By Getaw Tadesse and Fatima Olanike Kareem
29/03/2023Photo Credit: USAID/AgriFUTURO
Complying with international sanitary and phytosanitary (SPS) standards has become critical to trade and healthy food systems. The World Trade Organization (WTO) allows governments to use SPS measures to protect human, animal and plant health, provided that such measures do not act as a form of disguised protectionism or discrimination against other Member States. However, available evidence suggests that compliance with SPS measures is expensive and complex, with significant adverse effects on both public and private sectors (Figure 1). AKADEMIYA2063, in collaboration with the United States Department of Agriculture-Foreign Agricultural Service (USDA-FAS) with funding from USAID, will explore the costs of SPS compliance and propose solutions to improve trade and food safety.
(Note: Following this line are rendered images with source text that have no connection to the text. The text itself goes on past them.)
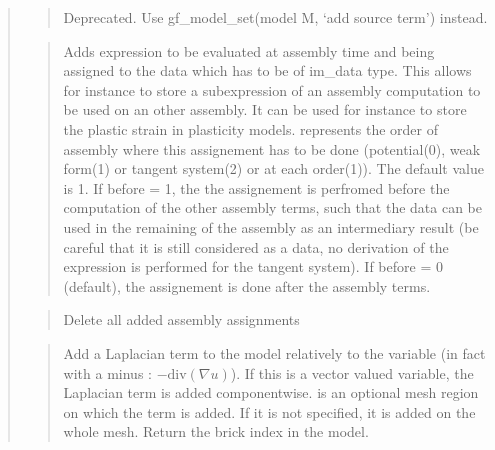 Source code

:\documentclass[a4paper,11pt,english]{sphinxmanual}
\begin{document}
\begin{quote}
\sphinxAtStartPar
{}
\begin{quote}

\sphinxAtStartPar
Deprecated. Use gf\_model\_set(model M, ‘add source term’) instead.
\end{quote}

\sphinxAtStartPar
{}
\begin{quote}

\sphinxAtStartPar
Adds expression  to be evaluated at assembly time and being
assigned to the data  which has to be of im\_data type.
This allows for instance to store a sub\sphinxhyphen{}expression of an assembly
computation to be used on an other assembly. It can be used for instance
to store the plastic strain in plasticity models.
 represents the order of assembly where this assignement has to be
done (potential(0), weak form(1) or tangent system(2) or at each
order(\sphinxhyphen{}1)). The default value is 1.
If before = 1, the the assignement is perfromed before the computation
of the other assembly terms, such that the data can be used in the
remaining of the assembly as an intermediary result (be careful that it is
still considered as a data, no derivation of the expression is performed
for the tangent system).
If before = 0 (default), the assignement is done after the assembly terms.
\end{quote}

\sphinxAtStartPar
{}
\begin{quote}

\sphinxAtStartPar
Delete all added assembly assignments
\end{quote}

\sphinxAtStartPar
{}
\begin{quote}

\sphinxAtStartPar
Add a Laplacian term to the model relatively to the variable 
(in fact with a minus : \(-\text{div}(\nabla u)\)).
If this is a vector valued variable, the Laplacian term is added
componentwise.  is an optional mesh region on which the term
is added. If it is not specified, it is added on the whole mesh. Return
the brick index in the model.
\end{quote}


\end{quote}
\end{document}
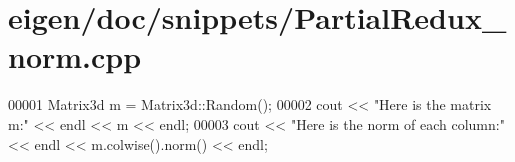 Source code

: \hypertarget{eigen_2doc_2snippets_2_partial_redux__norm_8cpp_source}{}\section{eigen/doc/snippets/\+Partial\+Redux\+\_\+norm.cpp}
\label{eigen_2doc_2snippets_2_partial_redux__norm_8cpp_source}

\begin{DoxyCode}
00001 Matrix3d m = Matrix3d::Random();
00002 cout << \textcolor{stringliteral}{"Here is the matrix m:"} << endl << m << endl;
00003 cout << \textcolor{stringliteral}{"Here is the norm of each column:"} << endl << m.colwise().norm() << endl;
\end{DoxyCode}
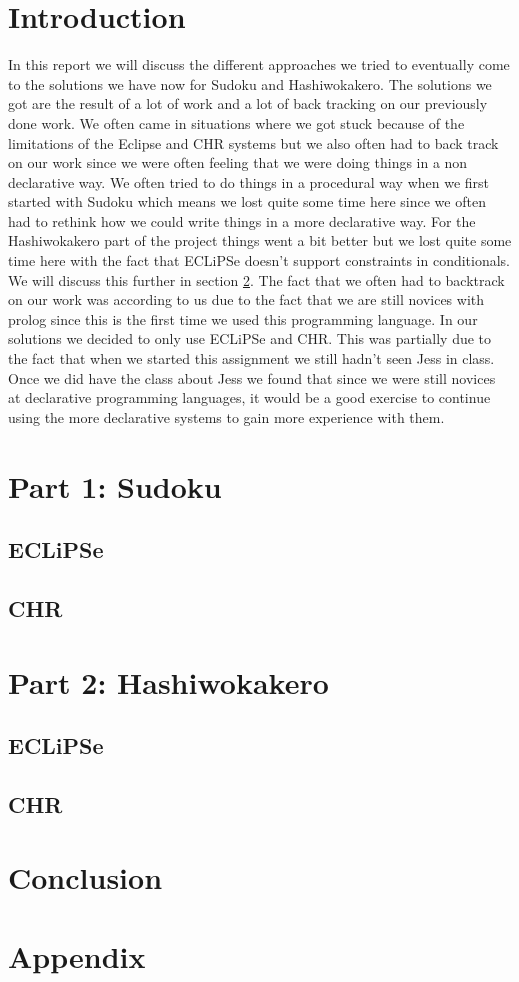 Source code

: \documentclass{report}
\begin{document}
\chapter*{Introduction}
In this report we will discuss the different approaches we tried to eventually come to the solutions we have now for Sudoku and Hashiwokakero. The solutions we got are the result of a lot of work and a lot of back tracking on our previously done work. We often came in situations where we got stuck because of the limitations of the Eclipse and CHR systems but we also often had to back track on our work since we were often feeling that we were doing things in a non declarative way. We often tried to do things in a procedural way when we first started with Sudoku which means we lost quite some time here since we often had to rethink how we could write things in a more declarative way. For the Hashiwokakero part of the project things went a bit better but we lost quite some time here with the fact that ECLiPSe doesn't support constraints in conditionals. We will discuss this further in section \ref{sec:Hashiwokakero}. The fact that we often had to backtrack on our work was according to us due to the fact that we are still novices with prolog since this is the first time we used this programming language.
	\newline
	\newline
	In our solutions we decided to only use ECLiPSe and CHR. This was partially due to the fact that when we started this assignment we still hadn't seen Jess in class. Once we did have the class about Jess we found that since we were still novices at declarative programming languages, it would be a good exercise to continue using the more declarative systems to gain more experience with them.
	
\chapter{Part 1: Sudoku}
\section{ECLiPSe}
\section{CHR}
\chapter{Part 2: Hashiwokakero}
\label{sec:Hashiwokakero}
\section{ECLiPSe}
\section{CHR}
\chapter{Conclusion}
\chapter{Appendix}
\end{document}
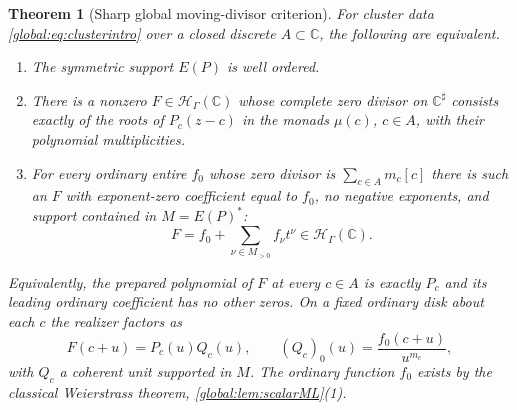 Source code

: \documentclass[11pt,letterpaper]{article}
\newtheorem{theorem}{Theorem}[section]
\theoremstyle{definition}
\theoremstyle{remark}
\newcommand{\C}{\mathbb C}
\newcommand{\HH}{\mathscr H_\Gamma}
\newcommand{\sh}{^{\sharp}}
\numberwithin{equation}{section}
\begin{document}
\begin{theorem}[Sharp global moving-divisor criterion]\label{global:thm:divisor}
For cluster data \eqref{global:eq:clusterintro} over a closed discrete $A\subset\C$, the following are equivalent.
\begin{enumerate}
\item The symmetric support $E(P)$ is well ordered.
\item There is a nonzero $F\in\HH(\C)$ whose complete zero divisor on $\C\sh$ consists exactly of the roots of $P_c(z-c)$ in the monads $\mu(c)$, $c\in A$, with their polynomial multiplicities.
\item For \emph{every} ordinary entire $f_0$ whose zero divisor is $\sum_{c\in A}m_c[c]$ there is such an $F$ with exponent-zero coefficient equal to $f_0$, no negative exponents, and support contained in $M=E(P)^*$:
\begin{equation}\label{global:eq:realizer}
  F=f_0+\sum_{\nu\in M_{>0}}f_\nu t^\nu\in\HH(\C).
\end{equation}
\end{enumerate}
Equivalently, the prepared polynomial of $F$ at every $c\in A$ is exactly $P_c$ and its leading ordinary coefficient has no other zeros. On a fixed ordinary disk about each $c$ the realizer factors as
\begin{equation}\label{global:eq:realizerlocal}
  F(c+u)=P_c(u)Q_c(u),
  \qquad (Q_c)_0(u)=\frac{f_0(c+u)}{u^{m_c}},
\end{equation}
with $Q_c$ a coherent unit supported in $M$. The ordinary function $f_0$ exists by the classical Weierstrass theorem, \cref{global:lem:scalarML}(1).
\end{theorem}
\end{document}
As the most prevalent non-tariff measures on Africa’s agricultural exports, SPS measures impact trade more significantly than the others. A study in 2018 shows that on average, a ten-percent rise in the number of products affected by SPS measures reduces Africa’s agricultural exports by about 3 percent. Furthermore, when farmers and exporters cannot afford to comply with SPS regulations, the production and consumption of unsafe food persists or increases in the less-regulated African markets. Food-borne illness has reduced productivity by 95 billion USD per year in low- and middle-income countries. However, the trade and health consequences depend on the cost of SPS compliance, which is very much related to access to infrastructure, institutional support and the enforcement of regulatory measures associated with food safety and plant and animal health (Figure 1).
Available evidence shows that the costs of compliance averages 7.65 percent of total firm sales in sub-Saharan Africa but can reach up to about 124 percent. This figure is astonishing compared to other regions across the world, most of which had average costs of less than half of Africa’s.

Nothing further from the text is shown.